Israelis battle gunmen at mental hospital
US envoys begin ME mission
Reuters, Bethlehem
Israeli soldiers battled Palestinian gunmen holed up in a mental hospital yesterday in a flare-up of violence as US envoys began a visit to sound out Prime Minister Ariel Sharon on a Gaza pullout plan. White House officials Stephen Hadley and Elliot Abrams and Assistant Secretary of State William Burns met senior Israeli officials ahead of talks with Sharon. They were also expected to see Palestinian Prime Minister Ahmed Qurie. In Bethlehem, Palestinian witnesses said 12 men, mostly known militants from al-Aqsa Martyrs Brigades that make up part of President Yasser Arafat's Fatah faction, were detained in the city's mental hospital during an Israeli raid. The army said there were no casualties and that the militants had been meeting at the hospital to plan attacks against Israelis. Political sources said Sharon hoped the latest discussions over his plan to remove soldiers and settlers from most of Gaza and some of the West Bank would wrap up understandings before his April 14 talks with President Bush in Washington. "Israel will be negotiating with the Americans over what they will get in exchange for withdrawal from Gaza and four settlements in the West Bank," said one senior political source.
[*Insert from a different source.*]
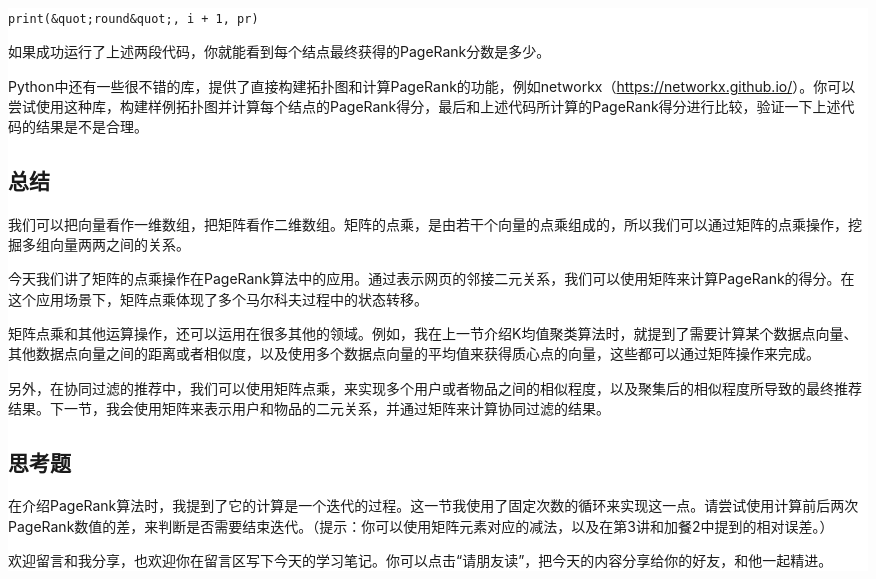     print(&quot;round&quot;, i + 1, pr)
</code></pre><p>如果成功运行了上述两段代码，你就能看到每个结点最终获得的PageRank分数是多少。</p><p>Python中还有一些很不错的库，提供了直接构建拓扑图和计算PageRank的功能，例如networkx（<a href="https://networkx.github.io/">https://networkx.github.io/</a>）。你可以尝试使用这种库，构建样例拓扑图并计算每个结点的PageRank得分，最后和上述代码所计算的PageRank得分进行比较，验证一下上述代码的结果是不是合理。</p><h2>总结</h2><p>我们可以把向量看作一维数组，把矩阵看作二维数组。矩阵的点乘，是由若干个向量的点乘组成的，所以我们可以通过矩阵的点乘操作，挖掘多组向量两两之间的关系。</p><p>今天我们讲了矩阵的点乘操作在PageRank算法中的应用。通过表示网页的邻接二元关系，我们可以使用矩阵来计算PageRank的得分。在这个应用场景下，矩阵点乘体现了多个马尔科夫过程中的状态转移。</p><p>矩阵点乘和其他运算操作，还可以运用在很多其他的领域。例如，我在上一节介绍K均值聚类算法时，就提到了需要计算某个数据点向量、其他数据点向量之间的距离或者相似度，以及使用多个数据点向量的平均值来获得质心点的向量，这些都可以通过矩阵操作来完成。</p><p>另外，在协同过滤的推荐中，我们可以使用矩阵点乘，来实现多个用户或者物品之间的相似程度，以及聚集后的相似程度所导致的最终推荐结果。下一节，我会使用矩阵来表示用户和物品的二元关系，并通过矩阵来计算协同过滤的结果。</p><h2>思考题</h2><p>在介绍PageRank算法时，我提到了它的计算是一个迭代的过程。这一节我使用了固定次数的循环来实现这一点。请尝试使用计算前后两次PageRank数值的差，来判断是否需要结束迭代。（提示：你可以使用矩阵元素对应的减法，以及在第3讲和加餐2中提到的相对误差。）</p><p>欢迎留言和我分享，也欢迎你在留言区写下今天的学习笔记。你可以点击“请朋友读”，把今天的内容分享给你的好友，和他一起精进。</p><p></p>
Sharon and Bush, the source said, would exchange letters of guarantee on the pullout plan, but the United States would not commit itself to assuring the future of West Bank settlement blocs that Israel wants to keep. Commenting on the Bethlehem raid, an Israeli army officer said troops surrounded the hospital before dawn and called on the gunmen to surrender. "They opened fire from inside. We traded gunfire for about an hour," the officer said. Israeli fire left gaping holes in walls and chunks of plaster littering the corridors where nurses comforted shaken patients, witnesses said. The Palestinians surrendered after the firing stopped.